El fortachón estaba enfurecido. Se notaba desquiciado por los celos y la desconfianza. El Rudo, más prudente permaneció sentado sin dirigirle la mirada,
—Te crees buen bailarín, pero eres un pinche padrote pendejo y de tercera. ¡Eres una mierda!
—No me ofendas, ya cálmate estás borracho.
—Borracha tu puta madre. Y horita te voy a quitar lo vividor y lo padrote. ¿Me oyes?
El iracundo hombre sin controlar su ira provocada por la sospecha y envidia descubrió su cintura haciendo un lado la parte derecha de su saco, extrajo una pistola y apuntó a la cabeza de El Rudo. Ante el mayúsculo escándalo los parroquianos espantados mostraban sus caras de preocupación.”¡Ya cálmate!” dijo el mesero que los atendía. Y el agresivo fulano, que después supe era un retirado agente de la judicial, apuntó con su arma al desprotegido camarero que se quedó mudo y paralizado. En ese instante un cliente se le fue encima al bravucón y sujetó la mano que sostenía la pistola. Hubo un forcejeo y derivado de él se escucharon fuertes detonaciones. Cundió el terror; la gente más se espantó y en ese momento de confusión mi amigo y yo nos levantamos de la mesa. Algunos buscaron la salida, yo hice lo mismo. Estando afuera, busqué a Emilio y no lo miraba por ningún lado. Entonces regresé a buscarlo pero por fortuna ya salía de esa taberna. Muchos se quedaron adentro para enterarse del final de los acontecimientos.
— ¿Dónde te metiste? Te busqué y como no te encontraba, me salí. Los disparos, la imprudencia del peleonero y por cautela decidí buscar la calle —dije a Emilio.
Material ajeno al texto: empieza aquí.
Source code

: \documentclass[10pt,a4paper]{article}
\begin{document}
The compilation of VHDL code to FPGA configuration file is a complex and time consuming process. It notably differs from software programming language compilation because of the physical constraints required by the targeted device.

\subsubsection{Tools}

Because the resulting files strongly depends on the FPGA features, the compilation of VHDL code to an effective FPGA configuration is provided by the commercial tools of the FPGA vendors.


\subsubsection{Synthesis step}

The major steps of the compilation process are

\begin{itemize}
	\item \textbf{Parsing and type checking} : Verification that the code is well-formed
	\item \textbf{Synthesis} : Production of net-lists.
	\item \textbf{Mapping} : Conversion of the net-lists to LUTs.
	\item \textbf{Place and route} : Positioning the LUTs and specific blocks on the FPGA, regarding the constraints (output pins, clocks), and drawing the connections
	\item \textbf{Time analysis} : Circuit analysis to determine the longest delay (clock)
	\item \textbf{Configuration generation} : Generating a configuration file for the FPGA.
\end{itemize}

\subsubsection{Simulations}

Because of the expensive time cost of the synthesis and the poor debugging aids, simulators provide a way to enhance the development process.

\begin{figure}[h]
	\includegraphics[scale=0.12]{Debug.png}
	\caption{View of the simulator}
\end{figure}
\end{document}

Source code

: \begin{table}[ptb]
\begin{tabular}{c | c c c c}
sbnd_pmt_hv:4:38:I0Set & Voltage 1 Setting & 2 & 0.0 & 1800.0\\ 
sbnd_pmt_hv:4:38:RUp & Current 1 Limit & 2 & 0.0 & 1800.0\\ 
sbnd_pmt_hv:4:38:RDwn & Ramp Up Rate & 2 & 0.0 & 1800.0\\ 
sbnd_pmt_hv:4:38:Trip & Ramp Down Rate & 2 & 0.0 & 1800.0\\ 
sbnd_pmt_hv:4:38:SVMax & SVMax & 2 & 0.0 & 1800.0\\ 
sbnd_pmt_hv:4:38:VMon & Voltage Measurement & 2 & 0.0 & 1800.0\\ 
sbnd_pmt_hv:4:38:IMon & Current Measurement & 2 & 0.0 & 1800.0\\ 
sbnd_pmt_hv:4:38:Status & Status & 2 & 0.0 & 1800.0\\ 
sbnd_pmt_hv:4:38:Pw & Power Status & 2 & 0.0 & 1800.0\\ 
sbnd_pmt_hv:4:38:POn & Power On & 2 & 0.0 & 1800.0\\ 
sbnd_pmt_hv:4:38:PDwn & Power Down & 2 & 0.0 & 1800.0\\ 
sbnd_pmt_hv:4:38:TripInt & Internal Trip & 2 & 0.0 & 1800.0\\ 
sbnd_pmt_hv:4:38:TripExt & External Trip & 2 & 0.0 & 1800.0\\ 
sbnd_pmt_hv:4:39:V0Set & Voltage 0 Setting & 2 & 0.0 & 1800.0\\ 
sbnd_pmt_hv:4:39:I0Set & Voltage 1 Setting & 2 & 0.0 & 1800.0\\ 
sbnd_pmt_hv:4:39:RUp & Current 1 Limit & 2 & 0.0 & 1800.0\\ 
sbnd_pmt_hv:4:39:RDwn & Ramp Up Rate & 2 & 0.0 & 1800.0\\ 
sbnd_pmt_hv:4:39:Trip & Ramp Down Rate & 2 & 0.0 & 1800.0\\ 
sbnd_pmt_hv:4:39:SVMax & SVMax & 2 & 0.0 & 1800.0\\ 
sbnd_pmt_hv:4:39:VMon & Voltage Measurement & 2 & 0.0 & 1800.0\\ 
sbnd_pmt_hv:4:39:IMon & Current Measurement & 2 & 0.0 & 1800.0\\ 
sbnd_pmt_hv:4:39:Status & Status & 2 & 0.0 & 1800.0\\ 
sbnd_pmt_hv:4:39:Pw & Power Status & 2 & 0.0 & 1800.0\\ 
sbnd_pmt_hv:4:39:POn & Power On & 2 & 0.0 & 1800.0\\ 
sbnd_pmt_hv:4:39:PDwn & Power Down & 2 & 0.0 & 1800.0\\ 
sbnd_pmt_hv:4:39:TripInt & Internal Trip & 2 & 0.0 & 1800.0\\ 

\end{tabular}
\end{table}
Con mi amigo, al que vi sobresaltado y macilento por los actos del altercado, cruzamos la avenida para alcanzar la banqueta de enfrente de La Coronita. En esos instantes comenzaron a llegar las patrullas y camionetas policíacas con hombres armados que entraron a la cantina aprehendiendo a los parroquianos para llevarlos a la Agencia del Ministerio Público. Al poco rato del incidente el bar quedó vacío; fue el momento en que pregunté a mi amigo por qué se me había desaparecido. Después de dar un gran suspiro sonriendo dijo que durante la acalorada disputa, él igual que la demás gente, entró en pánico y fue a refugiarse al mingitorio pero que se salió porque el agredido, El Rudo, también hizo lo mismo y pensando que a éste lo buscarían ahí para matarlo, mejor decidió salir a la calle. Luego de esa amarga experiencia nos dimos cuenta de que el calor, la sed, el hambre y el deseo de una cerveza Corona habían desaparecido. ¡Cuántas cosas suceden en el mundo del danzón!